**Task to complete**
The answer must be every line below that contains the string "Programming".

**Data for the task**
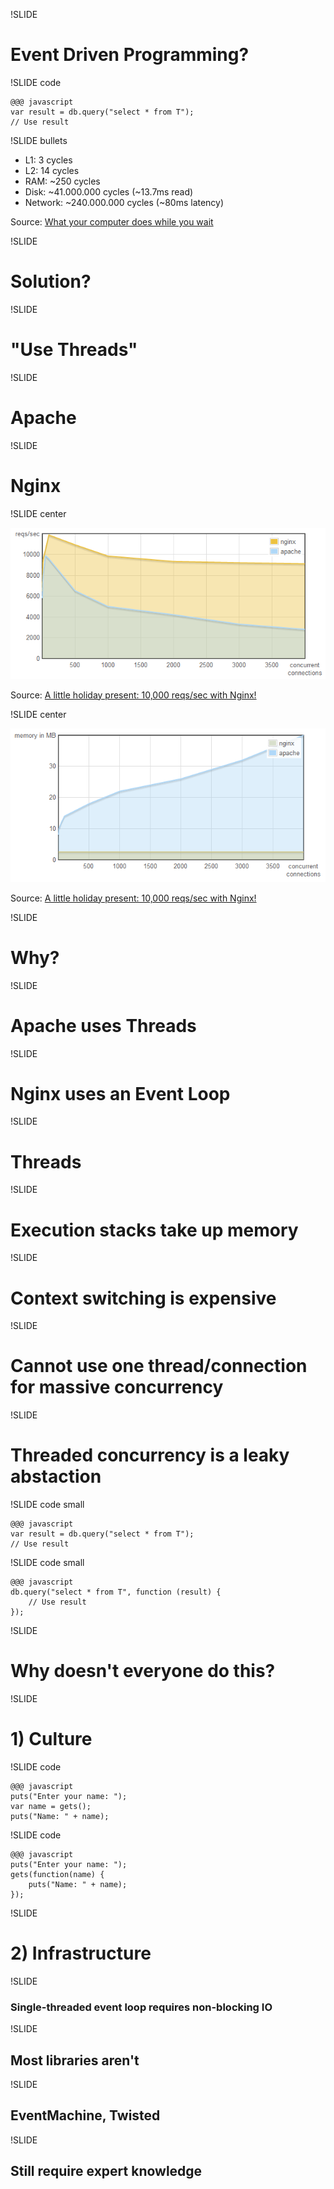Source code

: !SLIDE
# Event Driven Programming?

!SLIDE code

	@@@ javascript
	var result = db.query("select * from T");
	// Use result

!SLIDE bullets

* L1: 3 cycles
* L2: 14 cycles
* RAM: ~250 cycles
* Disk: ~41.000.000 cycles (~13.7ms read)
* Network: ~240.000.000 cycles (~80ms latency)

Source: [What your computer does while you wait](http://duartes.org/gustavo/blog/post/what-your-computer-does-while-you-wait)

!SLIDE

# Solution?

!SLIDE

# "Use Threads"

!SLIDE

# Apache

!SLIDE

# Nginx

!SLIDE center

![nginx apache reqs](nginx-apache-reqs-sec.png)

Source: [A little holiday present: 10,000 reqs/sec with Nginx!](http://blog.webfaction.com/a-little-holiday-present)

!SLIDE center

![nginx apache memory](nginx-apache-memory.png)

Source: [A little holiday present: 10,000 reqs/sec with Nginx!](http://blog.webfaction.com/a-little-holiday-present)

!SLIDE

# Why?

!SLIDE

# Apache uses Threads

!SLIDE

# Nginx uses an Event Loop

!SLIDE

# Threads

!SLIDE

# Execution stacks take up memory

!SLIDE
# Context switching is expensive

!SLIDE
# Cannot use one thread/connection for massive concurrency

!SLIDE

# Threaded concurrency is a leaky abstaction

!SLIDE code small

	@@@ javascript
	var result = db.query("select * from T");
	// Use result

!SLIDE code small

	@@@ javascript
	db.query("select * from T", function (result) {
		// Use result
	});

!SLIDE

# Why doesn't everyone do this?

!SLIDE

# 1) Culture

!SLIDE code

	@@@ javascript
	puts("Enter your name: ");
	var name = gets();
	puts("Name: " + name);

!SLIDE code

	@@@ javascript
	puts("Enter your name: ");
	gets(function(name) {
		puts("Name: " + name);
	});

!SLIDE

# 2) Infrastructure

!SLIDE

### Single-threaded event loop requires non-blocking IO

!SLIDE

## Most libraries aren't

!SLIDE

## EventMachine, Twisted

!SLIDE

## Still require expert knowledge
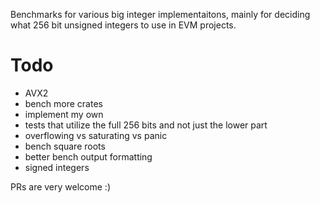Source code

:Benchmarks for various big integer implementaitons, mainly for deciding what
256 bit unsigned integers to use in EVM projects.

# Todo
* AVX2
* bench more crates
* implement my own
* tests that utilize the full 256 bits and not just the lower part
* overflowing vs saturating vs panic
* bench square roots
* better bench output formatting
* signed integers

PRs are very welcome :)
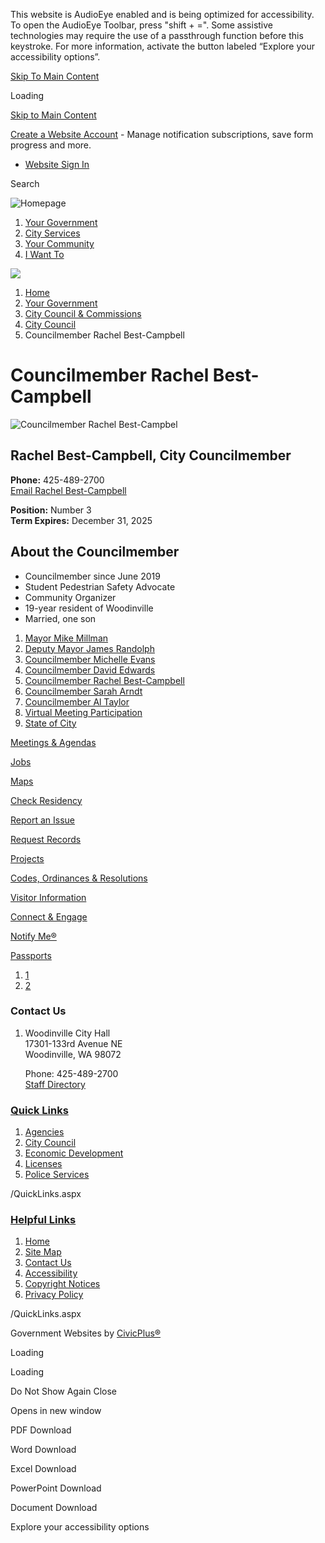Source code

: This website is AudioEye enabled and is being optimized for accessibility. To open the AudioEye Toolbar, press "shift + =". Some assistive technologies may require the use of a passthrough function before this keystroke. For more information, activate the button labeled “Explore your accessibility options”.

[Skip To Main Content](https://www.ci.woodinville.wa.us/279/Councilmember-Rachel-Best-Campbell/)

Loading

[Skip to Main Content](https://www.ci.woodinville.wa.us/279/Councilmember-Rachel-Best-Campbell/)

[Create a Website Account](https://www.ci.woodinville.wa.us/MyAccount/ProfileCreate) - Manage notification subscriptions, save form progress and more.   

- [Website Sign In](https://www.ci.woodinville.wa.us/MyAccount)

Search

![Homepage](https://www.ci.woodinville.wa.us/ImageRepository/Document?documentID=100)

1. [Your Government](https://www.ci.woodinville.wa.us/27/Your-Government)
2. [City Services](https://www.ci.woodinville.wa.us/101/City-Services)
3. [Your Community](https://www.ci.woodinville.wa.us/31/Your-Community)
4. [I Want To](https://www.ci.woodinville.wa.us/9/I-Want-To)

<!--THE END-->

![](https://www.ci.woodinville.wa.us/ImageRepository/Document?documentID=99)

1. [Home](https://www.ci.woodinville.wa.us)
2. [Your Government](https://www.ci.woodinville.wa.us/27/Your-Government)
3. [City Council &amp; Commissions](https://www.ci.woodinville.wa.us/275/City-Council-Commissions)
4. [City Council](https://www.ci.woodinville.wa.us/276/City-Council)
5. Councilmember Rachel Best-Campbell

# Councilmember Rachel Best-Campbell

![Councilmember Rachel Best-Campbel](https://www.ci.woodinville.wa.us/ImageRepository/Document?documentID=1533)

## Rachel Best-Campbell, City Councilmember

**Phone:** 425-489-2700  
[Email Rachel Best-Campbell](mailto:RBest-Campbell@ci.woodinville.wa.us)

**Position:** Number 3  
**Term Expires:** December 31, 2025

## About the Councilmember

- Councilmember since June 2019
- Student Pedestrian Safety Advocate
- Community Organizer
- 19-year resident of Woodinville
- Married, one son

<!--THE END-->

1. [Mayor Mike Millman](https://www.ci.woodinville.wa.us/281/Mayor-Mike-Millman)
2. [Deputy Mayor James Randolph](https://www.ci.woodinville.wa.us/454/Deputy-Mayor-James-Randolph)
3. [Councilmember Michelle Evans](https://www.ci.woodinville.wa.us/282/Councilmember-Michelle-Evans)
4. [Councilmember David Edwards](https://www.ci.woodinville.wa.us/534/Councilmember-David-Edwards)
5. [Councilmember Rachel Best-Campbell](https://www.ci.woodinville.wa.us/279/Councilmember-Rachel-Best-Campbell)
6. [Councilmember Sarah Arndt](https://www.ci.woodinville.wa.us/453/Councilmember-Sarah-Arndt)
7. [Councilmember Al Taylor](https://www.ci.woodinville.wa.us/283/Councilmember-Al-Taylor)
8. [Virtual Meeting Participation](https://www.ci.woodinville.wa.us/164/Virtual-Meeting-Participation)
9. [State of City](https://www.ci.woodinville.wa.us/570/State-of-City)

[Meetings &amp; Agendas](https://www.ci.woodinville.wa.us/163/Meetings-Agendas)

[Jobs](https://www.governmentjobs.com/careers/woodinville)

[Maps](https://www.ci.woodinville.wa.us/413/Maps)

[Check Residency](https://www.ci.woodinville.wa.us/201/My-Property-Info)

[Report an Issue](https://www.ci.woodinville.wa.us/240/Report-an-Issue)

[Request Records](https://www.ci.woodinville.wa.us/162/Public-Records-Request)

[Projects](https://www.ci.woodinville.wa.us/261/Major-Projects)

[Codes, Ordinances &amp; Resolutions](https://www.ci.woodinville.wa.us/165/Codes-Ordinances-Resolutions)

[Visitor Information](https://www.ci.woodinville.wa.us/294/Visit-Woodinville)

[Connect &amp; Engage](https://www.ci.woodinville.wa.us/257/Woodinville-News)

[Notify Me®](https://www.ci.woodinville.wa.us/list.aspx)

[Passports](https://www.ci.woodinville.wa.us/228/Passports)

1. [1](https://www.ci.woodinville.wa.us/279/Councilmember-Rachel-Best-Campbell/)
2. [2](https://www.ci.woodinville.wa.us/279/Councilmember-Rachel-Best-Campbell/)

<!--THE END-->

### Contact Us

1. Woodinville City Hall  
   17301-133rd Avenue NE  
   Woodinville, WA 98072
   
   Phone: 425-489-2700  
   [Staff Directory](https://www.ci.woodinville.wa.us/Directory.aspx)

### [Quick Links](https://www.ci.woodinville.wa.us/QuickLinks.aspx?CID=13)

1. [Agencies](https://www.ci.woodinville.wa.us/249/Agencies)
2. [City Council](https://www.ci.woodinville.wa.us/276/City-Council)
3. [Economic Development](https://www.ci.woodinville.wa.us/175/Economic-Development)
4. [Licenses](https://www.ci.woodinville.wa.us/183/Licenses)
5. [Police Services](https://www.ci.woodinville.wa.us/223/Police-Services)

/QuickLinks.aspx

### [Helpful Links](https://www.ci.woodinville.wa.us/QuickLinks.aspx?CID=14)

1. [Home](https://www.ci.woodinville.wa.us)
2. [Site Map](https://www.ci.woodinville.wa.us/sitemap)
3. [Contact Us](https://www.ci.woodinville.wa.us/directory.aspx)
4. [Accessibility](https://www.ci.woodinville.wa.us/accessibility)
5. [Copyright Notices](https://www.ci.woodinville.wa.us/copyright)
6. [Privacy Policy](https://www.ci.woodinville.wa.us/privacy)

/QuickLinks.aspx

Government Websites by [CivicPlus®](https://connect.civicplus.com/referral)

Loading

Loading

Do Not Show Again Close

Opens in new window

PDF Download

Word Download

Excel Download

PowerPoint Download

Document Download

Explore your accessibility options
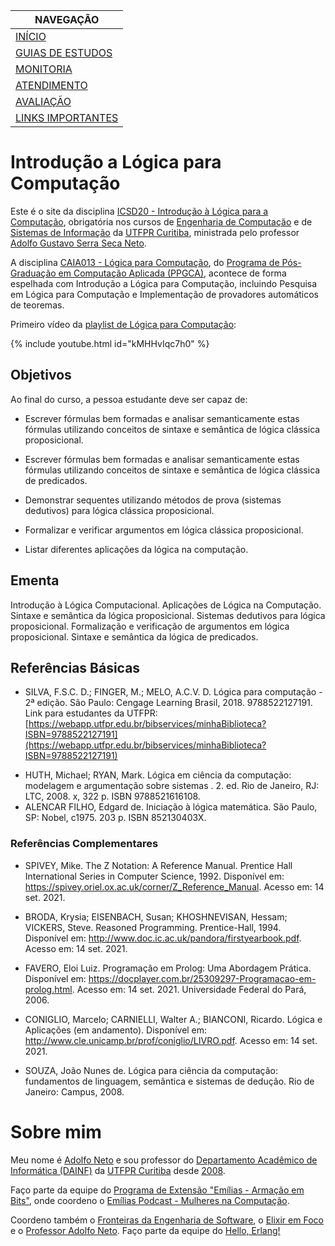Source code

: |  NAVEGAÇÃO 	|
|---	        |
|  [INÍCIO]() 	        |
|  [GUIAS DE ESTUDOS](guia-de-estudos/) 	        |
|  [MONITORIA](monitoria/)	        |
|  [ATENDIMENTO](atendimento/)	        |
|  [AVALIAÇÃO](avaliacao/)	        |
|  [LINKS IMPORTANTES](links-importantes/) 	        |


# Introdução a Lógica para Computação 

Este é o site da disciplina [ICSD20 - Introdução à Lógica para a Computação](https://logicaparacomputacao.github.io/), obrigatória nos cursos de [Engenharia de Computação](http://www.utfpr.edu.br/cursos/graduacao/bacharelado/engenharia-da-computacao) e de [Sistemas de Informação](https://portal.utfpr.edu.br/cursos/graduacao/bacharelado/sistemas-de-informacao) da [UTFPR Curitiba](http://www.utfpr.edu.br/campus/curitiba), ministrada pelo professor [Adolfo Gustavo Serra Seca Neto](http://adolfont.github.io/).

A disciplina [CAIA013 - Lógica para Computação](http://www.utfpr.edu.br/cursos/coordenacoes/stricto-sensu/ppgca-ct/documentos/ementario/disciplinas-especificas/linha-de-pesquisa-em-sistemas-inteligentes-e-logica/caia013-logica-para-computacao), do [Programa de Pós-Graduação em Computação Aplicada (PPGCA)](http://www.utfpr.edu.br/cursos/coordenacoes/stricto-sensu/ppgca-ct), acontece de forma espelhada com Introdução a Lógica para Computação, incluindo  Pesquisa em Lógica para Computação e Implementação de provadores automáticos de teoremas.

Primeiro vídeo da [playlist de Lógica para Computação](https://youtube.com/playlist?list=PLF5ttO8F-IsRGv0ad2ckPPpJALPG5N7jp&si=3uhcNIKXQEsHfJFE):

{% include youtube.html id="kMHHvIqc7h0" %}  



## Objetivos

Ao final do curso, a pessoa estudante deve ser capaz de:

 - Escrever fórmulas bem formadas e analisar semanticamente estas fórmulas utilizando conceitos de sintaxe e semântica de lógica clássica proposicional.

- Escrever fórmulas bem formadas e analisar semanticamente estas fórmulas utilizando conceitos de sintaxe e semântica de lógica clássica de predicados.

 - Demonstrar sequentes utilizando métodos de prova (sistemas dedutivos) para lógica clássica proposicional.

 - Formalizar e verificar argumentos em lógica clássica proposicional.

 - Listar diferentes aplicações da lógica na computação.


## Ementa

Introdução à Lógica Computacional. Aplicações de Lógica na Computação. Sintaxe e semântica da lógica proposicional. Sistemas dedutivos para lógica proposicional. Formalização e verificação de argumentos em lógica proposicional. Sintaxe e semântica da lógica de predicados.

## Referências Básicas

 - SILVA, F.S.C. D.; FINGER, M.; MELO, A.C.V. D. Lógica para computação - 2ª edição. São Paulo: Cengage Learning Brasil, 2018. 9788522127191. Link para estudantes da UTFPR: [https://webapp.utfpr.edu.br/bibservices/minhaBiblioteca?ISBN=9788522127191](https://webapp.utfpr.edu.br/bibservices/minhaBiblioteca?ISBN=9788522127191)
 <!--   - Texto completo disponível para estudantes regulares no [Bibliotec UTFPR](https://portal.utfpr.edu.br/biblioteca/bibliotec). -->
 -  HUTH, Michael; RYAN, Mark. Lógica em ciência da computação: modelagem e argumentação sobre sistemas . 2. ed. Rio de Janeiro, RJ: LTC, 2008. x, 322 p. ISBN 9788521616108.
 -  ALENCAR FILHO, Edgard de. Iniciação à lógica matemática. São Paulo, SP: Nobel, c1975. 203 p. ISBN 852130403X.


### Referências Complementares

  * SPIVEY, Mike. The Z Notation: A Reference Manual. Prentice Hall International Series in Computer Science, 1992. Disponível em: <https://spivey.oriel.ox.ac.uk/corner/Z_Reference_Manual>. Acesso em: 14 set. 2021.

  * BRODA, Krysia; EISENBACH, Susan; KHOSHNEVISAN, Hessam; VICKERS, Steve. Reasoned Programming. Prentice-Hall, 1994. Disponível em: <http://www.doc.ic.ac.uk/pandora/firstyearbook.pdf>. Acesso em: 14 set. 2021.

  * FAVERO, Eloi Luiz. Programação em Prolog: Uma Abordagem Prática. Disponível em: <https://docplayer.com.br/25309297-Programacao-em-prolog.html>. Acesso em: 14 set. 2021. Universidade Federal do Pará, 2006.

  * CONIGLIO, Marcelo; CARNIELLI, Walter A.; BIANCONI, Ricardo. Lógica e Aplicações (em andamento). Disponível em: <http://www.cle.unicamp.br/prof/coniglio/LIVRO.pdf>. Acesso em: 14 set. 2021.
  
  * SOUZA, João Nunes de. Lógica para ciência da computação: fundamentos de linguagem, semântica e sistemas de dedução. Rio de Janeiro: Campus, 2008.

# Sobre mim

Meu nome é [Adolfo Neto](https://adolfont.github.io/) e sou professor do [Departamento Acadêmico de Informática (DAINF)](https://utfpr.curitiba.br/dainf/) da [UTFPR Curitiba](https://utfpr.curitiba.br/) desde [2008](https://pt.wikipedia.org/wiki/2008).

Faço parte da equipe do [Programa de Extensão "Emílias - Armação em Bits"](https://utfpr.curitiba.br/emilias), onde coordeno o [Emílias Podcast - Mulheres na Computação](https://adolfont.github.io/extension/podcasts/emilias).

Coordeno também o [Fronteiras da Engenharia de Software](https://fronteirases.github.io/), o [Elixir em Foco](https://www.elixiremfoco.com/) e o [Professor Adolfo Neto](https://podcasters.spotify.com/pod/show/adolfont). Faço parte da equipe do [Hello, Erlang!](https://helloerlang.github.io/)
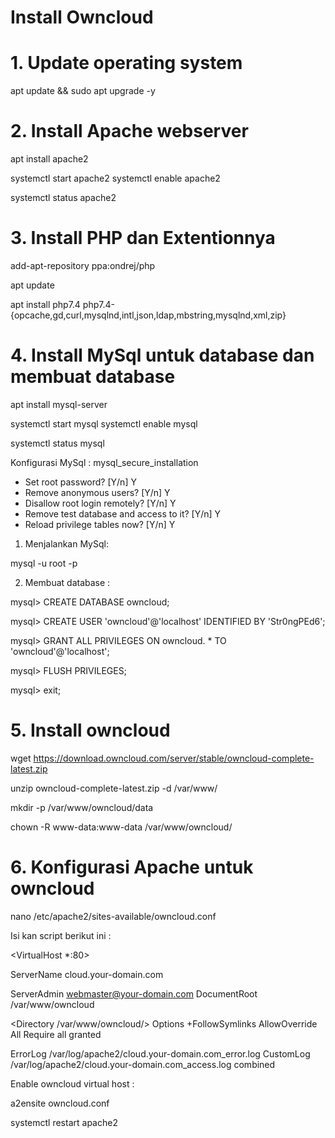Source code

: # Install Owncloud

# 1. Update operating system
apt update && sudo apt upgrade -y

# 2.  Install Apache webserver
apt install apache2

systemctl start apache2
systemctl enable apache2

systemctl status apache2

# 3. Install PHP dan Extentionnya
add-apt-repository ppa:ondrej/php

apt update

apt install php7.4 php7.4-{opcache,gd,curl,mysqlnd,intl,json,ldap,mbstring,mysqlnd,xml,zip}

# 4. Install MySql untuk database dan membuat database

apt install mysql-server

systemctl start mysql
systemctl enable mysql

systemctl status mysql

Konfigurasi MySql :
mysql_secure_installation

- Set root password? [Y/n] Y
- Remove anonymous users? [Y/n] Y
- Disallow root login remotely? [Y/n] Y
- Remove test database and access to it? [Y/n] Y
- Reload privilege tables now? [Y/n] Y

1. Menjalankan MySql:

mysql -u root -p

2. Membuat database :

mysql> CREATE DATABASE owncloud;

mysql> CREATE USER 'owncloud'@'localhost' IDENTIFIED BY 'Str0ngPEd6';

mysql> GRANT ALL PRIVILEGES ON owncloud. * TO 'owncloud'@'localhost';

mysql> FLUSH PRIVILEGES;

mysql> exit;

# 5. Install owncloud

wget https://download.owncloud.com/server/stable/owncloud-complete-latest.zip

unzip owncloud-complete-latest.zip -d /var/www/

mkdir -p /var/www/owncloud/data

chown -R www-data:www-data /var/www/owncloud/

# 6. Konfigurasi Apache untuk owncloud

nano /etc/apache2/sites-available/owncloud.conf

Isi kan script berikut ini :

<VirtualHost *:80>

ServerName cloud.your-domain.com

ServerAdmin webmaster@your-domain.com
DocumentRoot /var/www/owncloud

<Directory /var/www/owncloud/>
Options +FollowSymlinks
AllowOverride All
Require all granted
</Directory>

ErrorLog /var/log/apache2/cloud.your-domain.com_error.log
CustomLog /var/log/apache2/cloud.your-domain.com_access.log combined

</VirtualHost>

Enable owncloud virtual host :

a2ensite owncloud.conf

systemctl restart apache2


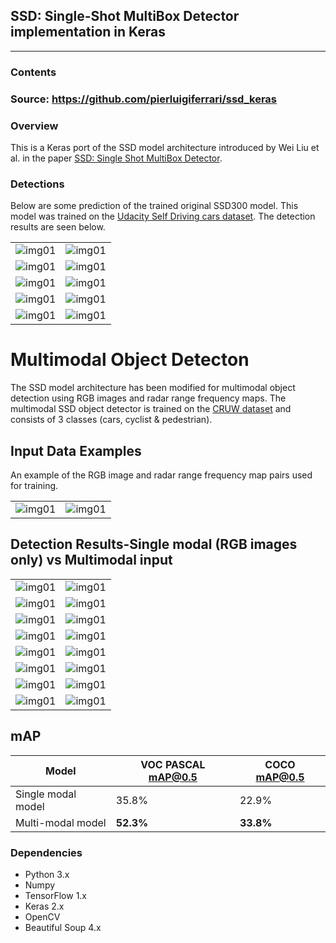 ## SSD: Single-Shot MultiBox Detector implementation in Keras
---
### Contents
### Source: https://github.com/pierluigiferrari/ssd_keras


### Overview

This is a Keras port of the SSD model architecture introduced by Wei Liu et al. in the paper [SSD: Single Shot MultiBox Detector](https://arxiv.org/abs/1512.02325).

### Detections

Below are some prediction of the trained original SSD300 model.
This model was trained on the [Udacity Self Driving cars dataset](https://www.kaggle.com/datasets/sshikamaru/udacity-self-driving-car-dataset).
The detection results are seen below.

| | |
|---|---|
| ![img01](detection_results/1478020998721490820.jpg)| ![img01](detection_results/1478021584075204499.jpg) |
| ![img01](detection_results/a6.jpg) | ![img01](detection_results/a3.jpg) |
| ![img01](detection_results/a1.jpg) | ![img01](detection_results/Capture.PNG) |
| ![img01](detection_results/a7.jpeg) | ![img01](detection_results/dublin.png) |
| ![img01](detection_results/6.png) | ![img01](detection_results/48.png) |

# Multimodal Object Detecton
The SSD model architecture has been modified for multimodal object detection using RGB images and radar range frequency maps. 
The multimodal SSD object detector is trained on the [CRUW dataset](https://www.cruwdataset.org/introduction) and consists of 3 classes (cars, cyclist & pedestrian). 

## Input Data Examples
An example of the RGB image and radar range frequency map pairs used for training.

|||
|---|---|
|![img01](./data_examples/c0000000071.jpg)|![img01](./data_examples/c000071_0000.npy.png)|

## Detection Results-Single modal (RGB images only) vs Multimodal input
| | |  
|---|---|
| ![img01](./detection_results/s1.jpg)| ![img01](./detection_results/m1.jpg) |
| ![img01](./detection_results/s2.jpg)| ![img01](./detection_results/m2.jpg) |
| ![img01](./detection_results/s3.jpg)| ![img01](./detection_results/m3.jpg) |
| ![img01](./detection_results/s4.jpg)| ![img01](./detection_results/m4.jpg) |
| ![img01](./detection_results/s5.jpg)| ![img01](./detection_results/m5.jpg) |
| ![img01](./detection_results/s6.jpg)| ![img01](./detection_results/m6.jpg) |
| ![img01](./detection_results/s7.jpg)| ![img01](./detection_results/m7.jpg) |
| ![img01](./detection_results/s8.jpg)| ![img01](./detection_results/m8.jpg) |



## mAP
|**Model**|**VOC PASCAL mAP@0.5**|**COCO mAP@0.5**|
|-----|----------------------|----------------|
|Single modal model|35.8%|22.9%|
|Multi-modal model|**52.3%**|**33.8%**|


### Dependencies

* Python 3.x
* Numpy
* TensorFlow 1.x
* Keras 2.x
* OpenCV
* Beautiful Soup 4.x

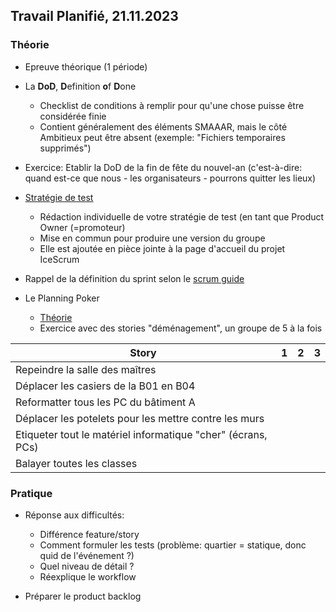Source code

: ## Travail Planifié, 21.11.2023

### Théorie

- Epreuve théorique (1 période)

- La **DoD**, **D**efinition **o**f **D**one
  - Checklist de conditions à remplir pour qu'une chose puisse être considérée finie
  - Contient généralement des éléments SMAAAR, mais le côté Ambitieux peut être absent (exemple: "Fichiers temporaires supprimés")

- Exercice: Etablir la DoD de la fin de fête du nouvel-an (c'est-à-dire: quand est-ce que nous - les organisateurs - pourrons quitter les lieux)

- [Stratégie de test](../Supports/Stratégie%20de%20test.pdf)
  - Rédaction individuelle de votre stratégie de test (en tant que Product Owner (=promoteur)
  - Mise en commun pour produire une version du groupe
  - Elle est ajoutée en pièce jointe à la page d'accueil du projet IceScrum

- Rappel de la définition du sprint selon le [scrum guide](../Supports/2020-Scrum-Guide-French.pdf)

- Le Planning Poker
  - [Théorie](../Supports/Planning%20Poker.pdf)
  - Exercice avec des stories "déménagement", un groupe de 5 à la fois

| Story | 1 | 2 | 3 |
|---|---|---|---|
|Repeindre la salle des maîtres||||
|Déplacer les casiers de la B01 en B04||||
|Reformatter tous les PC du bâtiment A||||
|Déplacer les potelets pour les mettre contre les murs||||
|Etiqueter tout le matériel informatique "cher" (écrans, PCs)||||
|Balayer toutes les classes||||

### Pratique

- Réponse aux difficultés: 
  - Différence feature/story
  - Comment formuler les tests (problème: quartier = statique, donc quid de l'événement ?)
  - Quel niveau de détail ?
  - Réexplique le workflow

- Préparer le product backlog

**The completed task**
# Event Driven Programming?
  * BRODA, Krysia; EISENBACH, Susan; KHOSHNEVISAN, Hessam; VICKERS, Steve. Reasoned Programming. Prentice-Hall, 1994. Disponível em: <http://www.doc.ic.ac.uk/pandora/firstyearbook.pdf>. Acesso em: 14 set. 2021.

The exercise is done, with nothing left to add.